**ACTIVITY**
Until you reach the line containing "(o *MessageDetailRecord) GetCostOk()", reproduce each line of the listing exactly, please, and include that line as well.

**RECORDS**
+-------+

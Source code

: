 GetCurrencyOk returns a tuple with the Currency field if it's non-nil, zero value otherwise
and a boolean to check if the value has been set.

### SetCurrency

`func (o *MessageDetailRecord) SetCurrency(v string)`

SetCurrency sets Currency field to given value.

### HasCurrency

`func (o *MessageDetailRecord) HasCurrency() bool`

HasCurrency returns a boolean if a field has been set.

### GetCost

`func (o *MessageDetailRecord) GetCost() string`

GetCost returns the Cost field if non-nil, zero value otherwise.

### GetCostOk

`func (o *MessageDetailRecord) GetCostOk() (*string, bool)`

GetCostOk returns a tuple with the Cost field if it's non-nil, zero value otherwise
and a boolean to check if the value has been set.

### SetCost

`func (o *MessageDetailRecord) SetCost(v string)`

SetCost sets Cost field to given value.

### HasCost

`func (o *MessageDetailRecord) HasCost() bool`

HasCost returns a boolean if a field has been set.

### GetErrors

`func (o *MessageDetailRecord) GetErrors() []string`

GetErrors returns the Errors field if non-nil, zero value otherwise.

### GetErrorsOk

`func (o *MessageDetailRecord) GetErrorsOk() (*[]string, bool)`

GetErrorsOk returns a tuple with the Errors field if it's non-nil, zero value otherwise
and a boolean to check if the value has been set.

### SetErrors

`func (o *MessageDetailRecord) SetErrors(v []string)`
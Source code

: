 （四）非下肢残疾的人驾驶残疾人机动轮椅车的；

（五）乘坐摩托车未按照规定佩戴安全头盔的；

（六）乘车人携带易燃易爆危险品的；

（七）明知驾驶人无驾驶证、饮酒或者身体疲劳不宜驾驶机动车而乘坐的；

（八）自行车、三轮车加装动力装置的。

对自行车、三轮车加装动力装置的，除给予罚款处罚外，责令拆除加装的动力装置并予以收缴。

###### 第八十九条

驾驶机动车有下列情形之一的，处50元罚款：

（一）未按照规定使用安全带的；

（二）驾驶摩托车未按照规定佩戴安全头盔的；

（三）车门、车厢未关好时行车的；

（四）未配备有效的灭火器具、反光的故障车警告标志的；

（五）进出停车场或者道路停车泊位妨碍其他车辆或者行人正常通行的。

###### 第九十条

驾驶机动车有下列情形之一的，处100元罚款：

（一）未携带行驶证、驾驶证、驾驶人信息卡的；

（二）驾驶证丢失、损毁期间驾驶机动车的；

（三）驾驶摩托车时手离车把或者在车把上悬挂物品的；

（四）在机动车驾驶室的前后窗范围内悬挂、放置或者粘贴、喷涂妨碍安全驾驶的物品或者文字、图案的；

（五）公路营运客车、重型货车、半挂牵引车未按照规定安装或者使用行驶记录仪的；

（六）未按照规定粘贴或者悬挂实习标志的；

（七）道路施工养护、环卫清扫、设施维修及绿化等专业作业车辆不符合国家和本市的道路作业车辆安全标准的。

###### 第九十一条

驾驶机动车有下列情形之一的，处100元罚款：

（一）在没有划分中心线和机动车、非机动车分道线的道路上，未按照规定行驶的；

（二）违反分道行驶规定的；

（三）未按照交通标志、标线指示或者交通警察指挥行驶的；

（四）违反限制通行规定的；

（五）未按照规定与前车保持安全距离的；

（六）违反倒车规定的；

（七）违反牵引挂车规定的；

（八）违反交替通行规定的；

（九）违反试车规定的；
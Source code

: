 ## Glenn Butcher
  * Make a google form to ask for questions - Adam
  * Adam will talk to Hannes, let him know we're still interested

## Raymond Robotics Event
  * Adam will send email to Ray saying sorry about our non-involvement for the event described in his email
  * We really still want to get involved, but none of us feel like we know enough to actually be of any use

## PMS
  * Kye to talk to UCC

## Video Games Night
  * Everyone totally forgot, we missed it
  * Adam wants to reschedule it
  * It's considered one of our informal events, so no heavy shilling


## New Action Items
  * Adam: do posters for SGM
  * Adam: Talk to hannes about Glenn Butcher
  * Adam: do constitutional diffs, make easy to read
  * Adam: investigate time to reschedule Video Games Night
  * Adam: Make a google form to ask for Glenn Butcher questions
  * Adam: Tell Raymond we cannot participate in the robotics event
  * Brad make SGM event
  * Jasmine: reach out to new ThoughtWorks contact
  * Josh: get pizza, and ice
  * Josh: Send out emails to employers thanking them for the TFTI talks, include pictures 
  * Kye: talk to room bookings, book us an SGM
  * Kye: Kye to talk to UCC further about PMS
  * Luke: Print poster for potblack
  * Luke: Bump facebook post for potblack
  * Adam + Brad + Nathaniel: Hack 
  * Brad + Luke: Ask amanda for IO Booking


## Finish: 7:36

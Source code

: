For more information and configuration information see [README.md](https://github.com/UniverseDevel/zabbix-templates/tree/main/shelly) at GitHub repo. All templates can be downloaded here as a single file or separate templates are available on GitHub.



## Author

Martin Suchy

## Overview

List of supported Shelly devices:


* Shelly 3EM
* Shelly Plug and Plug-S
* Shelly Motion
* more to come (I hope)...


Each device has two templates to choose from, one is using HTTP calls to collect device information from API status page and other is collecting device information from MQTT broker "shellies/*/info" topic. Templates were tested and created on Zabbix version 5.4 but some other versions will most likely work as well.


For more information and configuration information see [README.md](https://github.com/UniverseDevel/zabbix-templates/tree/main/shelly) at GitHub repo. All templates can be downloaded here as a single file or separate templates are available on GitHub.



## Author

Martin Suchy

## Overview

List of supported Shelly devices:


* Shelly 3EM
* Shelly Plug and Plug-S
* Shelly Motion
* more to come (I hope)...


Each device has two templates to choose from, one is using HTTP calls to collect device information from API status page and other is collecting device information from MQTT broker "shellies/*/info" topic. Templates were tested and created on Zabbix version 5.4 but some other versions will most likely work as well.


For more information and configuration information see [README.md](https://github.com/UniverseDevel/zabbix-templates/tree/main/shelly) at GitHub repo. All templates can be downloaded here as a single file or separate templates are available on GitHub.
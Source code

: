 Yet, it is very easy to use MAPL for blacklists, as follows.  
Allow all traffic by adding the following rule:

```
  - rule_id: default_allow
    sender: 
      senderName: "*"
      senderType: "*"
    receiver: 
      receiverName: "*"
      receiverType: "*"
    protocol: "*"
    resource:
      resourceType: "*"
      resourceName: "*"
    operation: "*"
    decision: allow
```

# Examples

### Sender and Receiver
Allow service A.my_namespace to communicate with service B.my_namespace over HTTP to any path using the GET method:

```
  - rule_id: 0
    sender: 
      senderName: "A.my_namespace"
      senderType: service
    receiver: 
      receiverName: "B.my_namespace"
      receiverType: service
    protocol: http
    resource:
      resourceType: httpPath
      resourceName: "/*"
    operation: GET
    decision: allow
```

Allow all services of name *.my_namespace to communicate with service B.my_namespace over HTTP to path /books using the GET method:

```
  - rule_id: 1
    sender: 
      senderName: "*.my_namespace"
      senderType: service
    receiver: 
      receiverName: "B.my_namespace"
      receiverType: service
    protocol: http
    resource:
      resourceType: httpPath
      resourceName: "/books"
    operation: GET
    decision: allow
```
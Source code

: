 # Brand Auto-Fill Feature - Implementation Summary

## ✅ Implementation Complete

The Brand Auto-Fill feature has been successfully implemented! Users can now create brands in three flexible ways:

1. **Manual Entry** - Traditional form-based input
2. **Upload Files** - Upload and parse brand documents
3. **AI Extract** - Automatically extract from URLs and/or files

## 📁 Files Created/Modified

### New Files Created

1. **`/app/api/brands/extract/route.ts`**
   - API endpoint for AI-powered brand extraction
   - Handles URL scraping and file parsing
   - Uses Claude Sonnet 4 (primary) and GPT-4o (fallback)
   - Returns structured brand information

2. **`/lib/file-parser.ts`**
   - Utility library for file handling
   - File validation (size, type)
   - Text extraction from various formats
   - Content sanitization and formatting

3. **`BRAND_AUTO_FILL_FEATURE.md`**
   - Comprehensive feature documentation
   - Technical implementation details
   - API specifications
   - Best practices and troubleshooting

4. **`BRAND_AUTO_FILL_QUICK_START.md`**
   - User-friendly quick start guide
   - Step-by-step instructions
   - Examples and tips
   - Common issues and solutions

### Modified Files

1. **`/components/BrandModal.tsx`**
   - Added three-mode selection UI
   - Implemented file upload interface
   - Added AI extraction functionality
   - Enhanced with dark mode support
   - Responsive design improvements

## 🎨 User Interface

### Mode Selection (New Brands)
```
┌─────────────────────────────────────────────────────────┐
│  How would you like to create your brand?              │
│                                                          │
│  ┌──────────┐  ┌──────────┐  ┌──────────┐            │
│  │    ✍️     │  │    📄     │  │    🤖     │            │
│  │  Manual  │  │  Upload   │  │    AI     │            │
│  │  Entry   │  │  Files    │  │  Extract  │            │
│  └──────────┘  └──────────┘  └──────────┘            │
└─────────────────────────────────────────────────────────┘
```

+-------+

**SOLUTION FOR THIS TASK**
Source code

: GetCurrencyOk returns a tuple with the Currency field if it's non-nil, zero value otherwise
and a boolean to check if the value has been set.

### SetCurrency

`func (o *MessageDetailRecord) SetCurrency(v string)`

SetCurrency sets Currency field to given value.

### HasCurrency

`func (o *MessageDetailRecord) HasCurrency() bool`

HasCurrency returns a boolean if a field has been set.

### GetCost

`func (o *MessageDetailRecord) GetCost() string`

GetCost returns the Cost field if non-nil, zero value otherwise.

### GetCostOk

`func (o *MessageDetailRecord) GetCostOk() (*string, bool)`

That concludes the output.